**Exercise:** Within the records below, find each line that holds the string "align", then copy it.

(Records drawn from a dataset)
════════════════════
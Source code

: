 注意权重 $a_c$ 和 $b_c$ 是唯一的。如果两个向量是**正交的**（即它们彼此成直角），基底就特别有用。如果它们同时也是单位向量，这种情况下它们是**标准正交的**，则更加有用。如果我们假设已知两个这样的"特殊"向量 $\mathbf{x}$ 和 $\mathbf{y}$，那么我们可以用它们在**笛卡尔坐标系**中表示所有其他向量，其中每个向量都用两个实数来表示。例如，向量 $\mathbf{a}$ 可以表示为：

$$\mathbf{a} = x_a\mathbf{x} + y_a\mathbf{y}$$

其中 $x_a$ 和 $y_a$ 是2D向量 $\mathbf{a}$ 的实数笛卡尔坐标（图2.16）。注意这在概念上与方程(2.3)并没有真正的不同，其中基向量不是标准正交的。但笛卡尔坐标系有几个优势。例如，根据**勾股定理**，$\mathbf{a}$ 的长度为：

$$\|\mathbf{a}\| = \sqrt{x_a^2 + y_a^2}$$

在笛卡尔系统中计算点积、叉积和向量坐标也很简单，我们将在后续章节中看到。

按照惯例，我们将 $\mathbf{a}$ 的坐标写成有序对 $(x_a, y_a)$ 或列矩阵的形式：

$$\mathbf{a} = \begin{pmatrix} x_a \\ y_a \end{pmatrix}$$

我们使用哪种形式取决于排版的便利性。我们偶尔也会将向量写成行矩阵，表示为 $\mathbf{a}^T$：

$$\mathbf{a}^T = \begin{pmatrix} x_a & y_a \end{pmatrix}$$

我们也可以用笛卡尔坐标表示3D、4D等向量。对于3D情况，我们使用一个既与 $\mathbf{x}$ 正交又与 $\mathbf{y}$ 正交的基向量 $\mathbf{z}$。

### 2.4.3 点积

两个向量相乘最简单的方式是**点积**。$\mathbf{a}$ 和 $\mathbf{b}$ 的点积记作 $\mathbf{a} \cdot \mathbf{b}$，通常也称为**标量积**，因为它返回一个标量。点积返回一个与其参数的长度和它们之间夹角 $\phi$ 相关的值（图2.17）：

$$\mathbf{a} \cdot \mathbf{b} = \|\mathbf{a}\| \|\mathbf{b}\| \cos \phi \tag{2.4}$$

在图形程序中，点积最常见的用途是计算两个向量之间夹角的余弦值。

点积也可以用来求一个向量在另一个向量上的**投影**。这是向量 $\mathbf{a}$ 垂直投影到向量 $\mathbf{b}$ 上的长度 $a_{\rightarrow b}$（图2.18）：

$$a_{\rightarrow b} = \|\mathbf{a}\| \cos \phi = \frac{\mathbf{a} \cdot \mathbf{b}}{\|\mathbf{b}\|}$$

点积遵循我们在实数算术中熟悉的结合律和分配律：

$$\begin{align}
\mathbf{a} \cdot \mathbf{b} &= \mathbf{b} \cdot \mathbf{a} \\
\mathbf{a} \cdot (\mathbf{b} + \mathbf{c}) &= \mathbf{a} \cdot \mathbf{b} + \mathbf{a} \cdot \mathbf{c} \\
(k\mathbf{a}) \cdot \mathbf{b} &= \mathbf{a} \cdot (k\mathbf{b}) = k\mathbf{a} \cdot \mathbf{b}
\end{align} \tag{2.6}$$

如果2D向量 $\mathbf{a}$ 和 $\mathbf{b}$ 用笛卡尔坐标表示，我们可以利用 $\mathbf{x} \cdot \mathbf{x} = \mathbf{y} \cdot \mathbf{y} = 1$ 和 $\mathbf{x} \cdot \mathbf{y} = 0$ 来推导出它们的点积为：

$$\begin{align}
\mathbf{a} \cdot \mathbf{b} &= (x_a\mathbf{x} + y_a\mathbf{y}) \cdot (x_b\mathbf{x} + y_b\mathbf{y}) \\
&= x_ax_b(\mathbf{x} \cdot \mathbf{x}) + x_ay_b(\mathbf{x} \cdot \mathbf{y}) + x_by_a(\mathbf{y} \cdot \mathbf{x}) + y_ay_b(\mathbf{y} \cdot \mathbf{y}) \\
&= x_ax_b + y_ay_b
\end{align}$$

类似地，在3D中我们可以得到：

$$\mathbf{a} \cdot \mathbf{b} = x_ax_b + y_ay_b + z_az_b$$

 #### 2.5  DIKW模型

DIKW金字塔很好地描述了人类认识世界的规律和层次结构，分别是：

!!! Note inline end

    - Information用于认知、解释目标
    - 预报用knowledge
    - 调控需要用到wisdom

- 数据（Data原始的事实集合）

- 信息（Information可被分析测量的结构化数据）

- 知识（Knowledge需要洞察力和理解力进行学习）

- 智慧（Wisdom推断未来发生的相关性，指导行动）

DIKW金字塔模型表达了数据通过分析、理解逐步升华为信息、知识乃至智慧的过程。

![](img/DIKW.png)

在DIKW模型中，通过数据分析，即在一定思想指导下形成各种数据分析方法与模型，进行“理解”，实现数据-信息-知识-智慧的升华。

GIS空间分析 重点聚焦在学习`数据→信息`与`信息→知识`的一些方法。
════════════════════
**Task solution:**
$$\begin{align}
\end{align} \tag{2.6}$$
$$\begin{align}
\end{align}$$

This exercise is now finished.